Write the records out once more, so that nothing differs from the original.

**** SUPPLIED ENTRIES

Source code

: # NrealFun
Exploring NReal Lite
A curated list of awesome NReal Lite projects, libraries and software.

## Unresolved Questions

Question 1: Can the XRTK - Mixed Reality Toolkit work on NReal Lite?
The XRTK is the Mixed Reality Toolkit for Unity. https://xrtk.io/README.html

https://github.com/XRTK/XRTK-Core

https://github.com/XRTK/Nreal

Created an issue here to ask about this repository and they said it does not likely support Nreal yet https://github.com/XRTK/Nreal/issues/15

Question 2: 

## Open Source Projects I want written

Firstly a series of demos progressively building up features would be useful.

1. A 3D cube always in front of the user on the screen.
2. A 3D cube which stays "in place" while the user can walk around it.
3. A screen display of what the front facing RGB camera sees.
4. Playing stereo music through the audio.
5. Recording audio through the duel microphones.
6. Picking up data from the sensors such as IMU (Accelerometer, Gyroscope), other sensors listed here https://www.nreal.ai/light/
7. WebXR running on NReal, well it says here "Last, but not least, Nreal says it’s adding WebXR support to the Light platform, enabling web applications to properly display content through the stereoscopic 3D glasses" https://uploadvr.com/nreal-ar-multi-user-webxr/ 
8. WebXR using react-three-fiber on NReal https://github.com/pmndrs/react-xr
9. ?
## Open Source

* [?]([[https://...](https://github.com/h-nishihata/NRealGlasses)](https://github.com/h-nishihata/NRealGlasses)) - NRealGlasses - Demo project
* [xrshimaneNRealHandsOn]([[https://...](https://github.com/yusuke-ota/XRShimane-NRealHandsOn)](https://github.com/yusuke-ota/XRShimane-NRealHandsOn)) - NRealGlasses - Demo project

********

### [YOUR SOLUTION]
Source code

: # NrealFun
Exploring NReal Lite
A curated list of awesome NReal Lite projects, libraries and software.

## Unresolved Questions

Question 1: Can the XRTK - Mixed Reality Toolkit work on NReal Lite?
The XRTK is the Mixed Reality Toolkit for Unity. https://xrtk.io/README.html

https://github.com/XRTK/XRTK-Core

https://github.com/XRTK/Nreal

Created an issue here to ask about this repository and they said it does not likely support Nreal yet https://github.com/XRTK/Nreal/issues/15

Question 2: 

## Open Source Projects I want written

Firstly a series of demos progressively building up features would be useful.

1. A 3D cube always in front of the user on the screen.
2. A 3D cube which stays "in place" while the user can walk around it.
3. A screen display of what the front facing RGB camera sees.
4. Playing stereo music through the audio.
5. Recording audio through the duel microphones.
6. Picking up data from the sensors such as IMU (Accelerometer, Gyroscope), other sensors listed here https://www.nreal.ai/light/
7. WebXR running on NReal, well it says here "Last, but not least, Nreal says it’s adding WebXR support to the Light platform, enabling web applications to properly display content through the stereoscopic 3D glasses" https://uploadvr.com/nreal-ar-multi-user-webxr/ 
8. WebXR using react-three-fiber on NReal https://github.com/pmndrs/react-xr
9. ?
## Open Source

* [?]([[https://...](https://github.com/h-nishihata/NRealGlasses)](https://github.com/h-nishihata/NRealGlasses)) - NRealGlasses - Demo project
* [xrshimaneNRealHandsOn]([[https://...](https://github.com/yusuke-ota/XRShimane-NRealHandsOn)](https://github.com/yusuke-ota/XRShimane-NRealHandsOn)) - NRealGlasses - Demo project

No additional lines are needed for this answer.